Overall, we find the baseline P&B method to be impressively accurate for processor design space exploration, given the low number of experiments and the known lack of independence of the parameters. 
IV. SYSTEM UNDER DESIGN
This section describes the system we evaluate with our design space analysis tools. We apply the SAAB system to a mobile multi-core processor system optimized for web browsing workloads. We could not perform P&B validation on all of these workloads, because of the large number of long-running experiments for the exhaustive method. The infeasibility of doing that type of analysis with the full simulation emphasizes the importance of having a design exploration methodology that minimizes experimentation cost.
The full design space includes four more parameters, many more intermediate points (for later parts of our design study), and an altered set of benchmarks that tend to run longer and are more focused on the target market for this processor. We also introduce multi-threaded benchmarks into the picture. Thus, we will apply SAAB to a design space consisting of 11 parameters over 12 single threaded and multi-threaded browser workloads. Figure 4 shows a block diagram of our system. Table V shows the parameters of our system. We have added core count, since we are now considering multi-threaded benchmarks. We have added MEMWidth, which is the width of the memory system connected via the memory controller. We have also added some other new memory subsystem parameters, specifically the interconnect queue size and the memory controller queue size. Lastly, we add L2 cache associativity, and consider varying it from 8 to 32. Table VI gives a description of the benchmarks used going forward in this paper. We used benchmarks that test a web browsing system such as network packet processing via EEMBC [2] , ASP and Javascript performance via IBench [17] , and an internal Javascript benchmark. We also considered web performance of popular websites. These websites exhibit a variety of features such as varied use of advanced scripting, cookies, and forms. Although named similarly, these benchmarks stress different portions of the system. The websites were run on an internally developed web browser. Figure 5 shows the P&B impact values for our system. As seen, for the single-threaded benchmarks, CPUFreq and L2Size have the highest impact. However, for the multithreaded benchmarks, CPUFreq followed by number of CPUs (NCPU) have the highest impact. If we consider the average, CPUFreq is the most important parameter, followed by L2Size and NCPU. Queue size related parameters INTOut and MEMQSize were found to have relatively low impact. L2 associativity has little impact as the min value (8-way) appears to be sufficient.

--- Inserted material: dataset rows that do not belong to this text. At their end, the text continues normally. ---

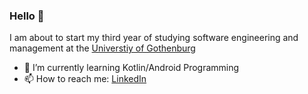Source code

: ### Hello 👋

I am about to start my third year of studying software engineering and management at the [Universtiy of Gothenburg](https://www.gu.se/en/study-gothenburg/software-engineering-and-management-bachelors-programme-n1sof)

- 🌱 I’m currently learning Kotlin/Android Programming
- 📫 How to reach me: [LinkedIn](https://www.linkedin.com/in/karl-eriksson-9609842a4/) 

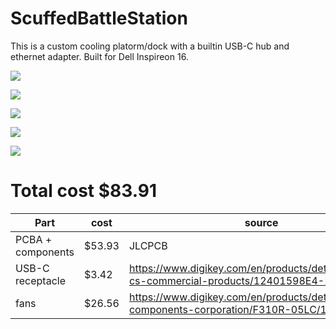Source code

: # ScuffedBattleStation

This is a custom cooling platorm/dock with a builtin USB-C hub and ethernet adapter. Built for Dell Inspireon 16.

![](https://hc-cdn.hel1.your-objectstorage.com/s/v3/d826565080f8e3d7618f18240a6986696e57bb7d_image.png)

![](https://hc-cdn.hel1.your-objectstorage.com/s/v3/1aa7b1a590809a847a9704768ae77a849fa3e970_image.png)

![](https://hc-cdn.hel1.your-objectstorage.com/s/v3/dc98765bd9ac918f3bfee273648a23a9e3b9813a_image.png)

![](https://hc-cdn.hel1.your-objectstorage.com/s/v3/39d9717cea20de48c2353f18908326993ec17a9a_image.png)

![](https://camo.githubusercontent.com/8372bcaa129d1987006d5d98410b20e933211435902393dfe649574f30f60608/68747470733a2f2f68632d63646e2e68656c312e796f75722d6f626a65637473746f726167652e636f6d2f732f76332f336636316361306536326563643934303836353632366438316233383130623332306330373335345f696d6167652e706e67)


# Total cost $83.91

| Part             | cost   | source                                                                                           |
|------------------|--------|--------------------------------------------------------------------------------------------------|
| PCBA + components| $53.93 | JLCPCB                                                                                           |
| USB-C receptacle | $3.42  | https://www.digikey.com/en/products/detail/amphenol-cs-commercial-products/12401598E4-2A/6051824 |
| fans             | $26.56 | https://www.digikey.com/en/products/detail/nidec-components-corporation/F310R-05LC/1165517       |
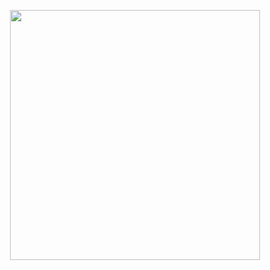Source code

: <p align="center"><a href="https://laravel.com" target="_blank"><img src="https://www.google.com/url?sa=i&url=https%3A%2F%2Ftallstack.dev%2F&psig=AOvVaw0j7ajAEUwUxHHCx5sZ26Ss&ust=1626157599516000&source=images&cd=vfe&ved=0CAoQjRxqFwoTCIifzKLz3PECFQAAAAAdAAAAABAD" width="400"></a></p>


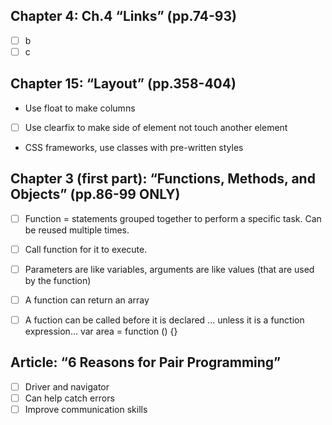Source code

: 
## Chapter 4: Ch.4 “Links” (pp.74-93)

- [ ] b
- [ ] c

## Chapter 15: “Layout” (pp.358-404)

- Use float to make columns
- [ ] Use clearfix to make side of element not touch another element
- CSS frameworks, use classes with pre-written styles

## Chapter 3 (first part): “Functions, Methods, and Objects” (pp.86-99 ONLY)

- [ ] Function = statements grouped together to perform a specific task. Can be reused multiple times.
- [ ] Call function for it to execute.
- [ ] Parameters are like variables, arguments are like values (that are used by the function)
- [ ] A function can return an array
- [ ] A fuction can be called before it is declared ... unless it is a function expression... var area = function () {}


## Article: “6 Reasons for Pair Programming”

- [ ] Driver and navigator
- [ ] Can help catch errors
- [ ] Improve communication skills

These results are instructive, but fall short of giving concrete direction to arrive at a final design, or even to narrow in on a likely region for the best design. Issues include potentially misleading impact (due to oversensitivity to range of values chosen), the lack of information about intermediate values, and the absence of correlation with the cost of parameters. The following sections describe extensions to the P&B method to overcome these limitations. These extensions, incorporated on top of our simulation infrastructure, constitute SAAB.
V. CHANGING BOUNDS AND KNEE ANALYSIS
The P&B method allows us to understand the influence of various factors on the performance of the system. The method lays out a set of experiments that vary each parameter between the upper bound (+1) and lower bound (-1) values. However, it leaves the selection of the +1 / -1 values up to the architect. The specific choice of values can make a significant difference in the results we obtain from the method.
To better understand the influence of the choice of range, we run new experiments where we alter the range of just one parameter. Table VII shows the impact values under two different scenarios. In the first, CPU frequency specifies the original range of 1-2 GHz. In the second, we specify a narrower range. Not only does the impact factor for CPU frequency change significantly, but the other factors move as well. In four of the seven benchmarks, we see that the relative order of these three parameters' impact factors is changed by varying the range of CPU frequency. While the general guidance is that values slightly higher and lower than the nominal bounds are a good fit for the +1 and -1 values, this still leaves room for interpretation and the potential to influence results. It can be instructive, then, to vary the bounds and rerun the Plackett and Burman analysis. It is typical that the lower bounds are more constrained or better understood than the upper bounds. Hence we primarily consider variations on the upper bounds.
Another concern with P&B in this context is that it provides impact for the parameter over the entire range. If the impact is completely linear, that is sufficient, but for most design parameters, that is not the case. An architect typically looks for the proverbial "knee" of the curve -if most of the marginal gain can be achieved by small increases in a parameter, we can forego the cost of fully provisioning the resource, and instead seek gains from other resources. We can address this problem the same way we propose to explore the upper bound sensitivity. We set the original upper bound to an intermediate value and rerun the tool. This way we can identify the incremental impact of a parameter over various ranges. This now gives us the ability to track non-linear relationships and identify knees. Without this, an architect using the P&B analysis would always increase the factor with the highest overall impact to its maximum value before moving to the next parameter. With incremental impact factors, we increase the highest impact factor only until its marginal impact decreases below some other parameter. While doing so, we still preserve the key benefits of P&B analysis -varying multiple parameters together using linear order experiments.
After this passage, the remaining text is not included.